The introduction of restaking protocols EigenLayer and LRT has increased the share of ETH in staking to 26% of the total supply. Glassnode examined how this trend could affect Ethereum’s role as a monetary asset.
Analysts recorded a rise in the total number of coins staked to 31.4 million ETH (as of April 13).
As a result of the metric increase, the reward rate for securing the network per validator has dropped to 3.2% annually.
Innovations such as MEV, liquid staking, restaking, and liquid restaking have increased staking demands beyond the original intent, according to experts.

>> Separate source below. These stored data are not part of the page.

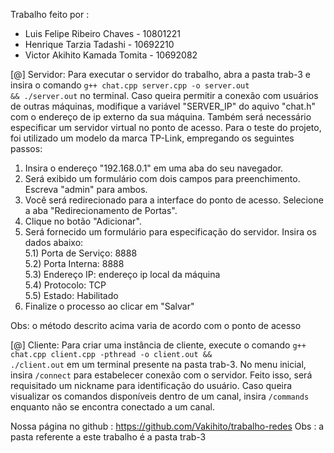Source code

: Trabalho feito por :
 - Luis Felipe Ribeiro Chaves   - 10801221
 - Henrique Tarzia Tadashi      - 10692210
 - Victor Akihito Kamada Tomita - 10692082 

[@] Servidor:
Para executar o servidor do trabalho, abra a pasta trab-3 e insira o comando <code>g++ chat.cpp server.cpp -o server.out && ./server.out</code> no terminal.
Caso queira permitir a conexão com usuários de outras máquinas, modifique a variável "SERVER_IP" do aquivo "chat.h" com o endereço de ip externo da sua máquina.
Também será necessário especificar um servidor virtual no ponto de acesso. Para o teste do projeto, foi utilizado um modelo da marca TP-Link, empregando os seguintes passos:

1) Insira o endereço "192.168.0.1" em uma aba do seu navegador.
2) Será exibido um formulário com dois campos para preenchimento. Escreva "admin" para ambos.
3) Você será redirecionado para a interface do ponto de acesso. Selecione a aba "Redirecionamento de Portas".
4) Clique no botão "Adicionar".
5) Será fornecido um formulário para especificação do servidor. Insira os dados abaixo: 
</br>5.1) Porta de Serviço: 8888
</br>5.2) Porta Interna: 8888
</br>5.3) Endereço IP: endereço ip local da máquina
</br>5.4) Protocolo: TCP
</br>5.5) Estado: Habilitado
6) Finalize o processo ao clicar em "Salvar"

Obs: o método descrito acima varia de acordo com o ponto de acesso 

[@] Cliente:
Para criar uma instância de cliente, execute o comando <code>g++ chat.cpp client.cpp -pthread -o client.out && ./client.out</code> em um terminal presente na pasta trab-3.
No menu inicial, insira <code>/connect</code> para estabelecer conexão com o servidor. Feito isso, será requisitado um nickname para identificação do usuário. Caso queira 
visualizar os comandos disponíveis dentro de um canal, insira <code>/commands</code> enquanto não se encontra conectado a um canal. 

Nossa página no github : https://github.com/Vakihito/trabalho-redes 
Obs : a pasta referente a este trabalho é a pasta trab-3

Liquid restaking protocols now account for 27% of coins sent to the deposit contract.
The TVL of EigenLayer has risen to 14.2 million ETH (~$13 billion). This high demand for restaking is also partly due to the anticipation of an airdrop, Glassnode noted.
Over 61.1% of this amount is in ETH. The remainder consists of LST like stETH from Lido (21.6% of the project’s total TVL).
According to DeFiLlama, the total value locked in EigenLayer is $12.6 billion, while Lido’s is $29.06 billion. The projects rank second and first, respectively.
63% of the assets entering EigenLayer were redirected from LRT projects.
Researchers from the Ethereum Foundation expressed concerns about the growth rate of coins in staking.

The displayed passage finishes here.